Song competish brims with pop power

Big acts with well-tailored tracks vie for spots

Ask some music executives at studios and they will say that while the moviegoing audience is fully aware of which pop act warbling on a film’s soundtrack, members of the Academy of Motion Picture Arts & Sciences aren’t.

It’s a generational thing, some say, reflecting the older age of an Acad voter vs. younger record and movie ticket buyers.

“Academy voters tend not to be so single- or pop music-oriented, not like kids are,” suggests Disney senior veep of music Glen Lajeski.

That may be, but recent Oscar history indicates that songs written by and/or fronted by pop or rock artists have performed remarkably well with the Academy. In nearly every year since 1980, one or more songs fronted by big-selling artists have either been nominated or won. Such a trend augurs particularly well for several songs that could end up in contention in the category.

Not surprisingly, like the picture race, the song competition is a case of anyone’s guess. Like last year’s list of nominees, this year’s possibilities are dominated by pop artists who either have the song in radio or video airplay, or already have a major presence care of their albums and singles.

Bob Dylan’s win for “Things Have Changed” (for “Wonder Boys”) typified last year’s group, which included Bjork singing “I’ve Seen It All” (“Dancer in the Dark”) and Sting’s “My Funny Friend and Me” (“The Emperor’s New Groove”). The latter two were examples of the musicians working on the film projects for over a year, and crafting tunes that fit the Academy’s music branch rules for a song — which require that it be written for the film in mind.

The pop trend is reflected in the lineup of Golden Globes nominees, dominated by vet stars Paul McCartney (“Vanilla Sky”) and Sting (“Until …” from “Kate & Leopold”) as well as superstars from world music (Enya’s “May It Be,” “The Lord of the Rings: The Fellowship of the Ring”) and country pop (Faith Hill singing Diane Warren’s “Pearl Harbor” ballad “There You’ll Be”).
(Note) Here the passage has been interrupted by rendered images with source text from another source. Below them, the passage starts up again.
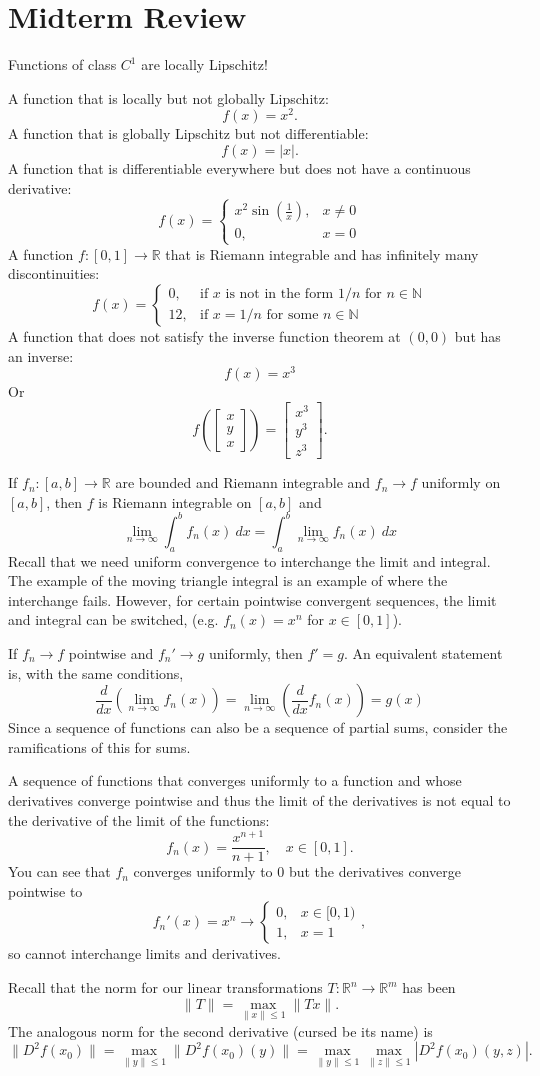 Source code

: \documentclass[11pt]{article}
\theoremstyle{definition}
\newcommand{\R}{\mathbb{R}}                      %
\newcommand{\N}{\mathbb{N}}
\newcommand{\mat}{\begin{bmatrix}}
\newcommand{\trix}{\end{bmatrix}}
\begin{document}
\section{Midterm Review}
Functions of class $C^1$ are locally Lipschitz!

\ex A function that is locally but not globally Lipschitz:
$$
f(x)=x^2.
$$
\ex A function that is globally Lipschitz but not differentiable:
$$
f(x)=|x|.
$$
\ex A function that is differentiable everywhere but does not have a continuous derivative:
$$
f(x)=\begin{cases}
    x^2\sin\left(\frac{1}{x}\right), &x\neq0\\
    0, &x=0
\end{cases}
$$
\ex A function $f:[0,1]\to\R$ that is Riemann integrable and has infinitely many discontinuities:
$$
f(x)=\begin{cases}
    0, &\mbox{if } x \mbox{ is not in the form } 1/n \mbox{ for } n\in\N\\
    12, &\mbox{if } x=1/n \mbox{ for some } n\in\N
\end{cases}
$$
\ex A function that does not satisfy the inverse function theorem at $(0,0)$ but has an inverse:
$$
f(x)=x^3
$$
Or 
$$
f\left(\mat x\\y\\x \trix \right)=\mat x^3 \\ y^3 \\ z^3 \trix.
$$

\note If $f_n:[a,b]\to \R$ are bounded and Riemann integrable and $f_n\to f$ uniformly on $[a,b]$, then $f$ is Riemann integrable on $[a,b]$ and 
$$
\lim_{n\to \infty}\int_a^b f_n(x)~dx = \int_a^b \lim_{n\to\infty} f_n(x)~dx
$$
Recall that we need uniform convergence to interchange the limit and integral. The example of the moving triangle integral is an example of where the interchange fails. However, for certain pointwise convergent sequences, the limit and integral can be switched, (e.g. $f_n(x)=x^n$ for $x\in[0,1]$).

\note If $f_n\to f$ pointwise and $f_n'\to g$ uniformly, then $f'=g$. An equivalent statement is, with the same conditions,
$$
\frac{d}{dx}\left(\lim_{n\to\infty} f_n(x)\right)=\lim_{n\to \infty} \left(\frac{d}{dx}f_n(x)\right)=g(x)
$$
Since a sequence of functions can also be a sequence of partial sums, consider the ramifications of this for sums.

\ex A sequence of functions that converges uniformly to a function and whose derivatives converge pointwise and thus the limit of the derivatives is not equal to the derivative of the limit of the functions:
$$
f_n(x)=\frac{x^{n+1}}{n+1}, \quad x\in[0,1].
$$
You can see that $f_n$ converges uniformly to 0 but the derivatives converge pointwise to
$$
f_n'(x)=x^n\to \begin{cases}
    0, &x\in[0,1)\\
    1, &x=1
\end{cases},
$$
so cannot interchange limits and derivatives. 

\note Recall that the norm for our linear transformations $T:\R^n\to\R^m$ has been
$$
\|T\|=\max_{\|x\|\leq 1}\|Tx\|.
$$
The analogous norm for the second derivative (cursed be its name) is
$$
\|D^2f(x_0)\|=\max_{\|y\|\leq 1}\|D^2f(x_0)(y)\|=\max_{\|y\|\leq 1}\max_{\|z\|\leq 1}|D^2f(x_0)(y,z)|.
$$
\end{document}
And like last year’s competition, almost all are cases of performers writing their own tunes.

Add to those Charlotte Church’s rendering of James Horner’s “All Love Can Be” (“A Beautiful Mind”), Sheryl Crow’s “Safe and Sound” (“K-PAX”), Patrick Cassidy’s widely heard operatic aria, “Vide Cor Meum” (“Hannibal”) and Sean Colvin singing Jeff Franzel and Tom Kimmel’s “When You Know” (“Serendipity”) and the potential Oscar field resembles something that would be quite at home at the Grammys.

Despite appearances, Miramax music department head Randy Spendlove argues, “We’re seeing less use of pop tunes for commercial use that we did a few years ago, when it seemed like every other movie was stuffed with what sometimes sounded like crossover deals.”

Finding those songs that actually work inside the movie and also enjoy an independent life as a recorded entity are rare, he notes, “but when you have something like Gloria Estefan’s ‘Music of My Heart,’ which supported ‘Music of the Heart’ and also took off as a single, then you can have a two-way support of the movie and the song.”

In several cases with the Oscar nom hopefuls, not even videos have been produced. This is true of McCartney’s “Vanilla Sky,” which was a result of writer-director Cameron Crowe and music producer and supervisor Danny Bramson asking the ex-Beatle to try his hand at devising a tune for the time-bending drama of identity and love.

“No big promo plans are in the works, like a video,” notes Paramount music chief Burt Berman. “Sometimes our business gets so crass — ‘We need a hit song, blah, blah, blah’ — but this wasn’t like that at all.”

“There’s a lot of pressure you feel to make a song help promote a film,” says Anita Camarata, who oversees MGM’s music operations, “but in the end you find that sometimes it works, and sometimes it doesn’t.”

Camarata found that Cassidy’s “Vide Cor Meum” has had — from MGM’s end — an unexpected life of its own, especially as a song used as a kind of memoriam linked with the Sept. 11 tragedy, such as during the Emmys kudocast.

Similarly, Enya’s music has been a presence around Sept. 11 memorial images. And with her year-old album, “A Day Without Rain,” still on the charts, New Line exec veep of music Paul Broucek found that “we’re competing a bit with our own success” having Enya record “May It Be.”

Holding off the release of the single until January, Broucek says, avoided the traditionally poor holiday period for album and singles releases while giving “The Lord of the Rings” another marketing angle.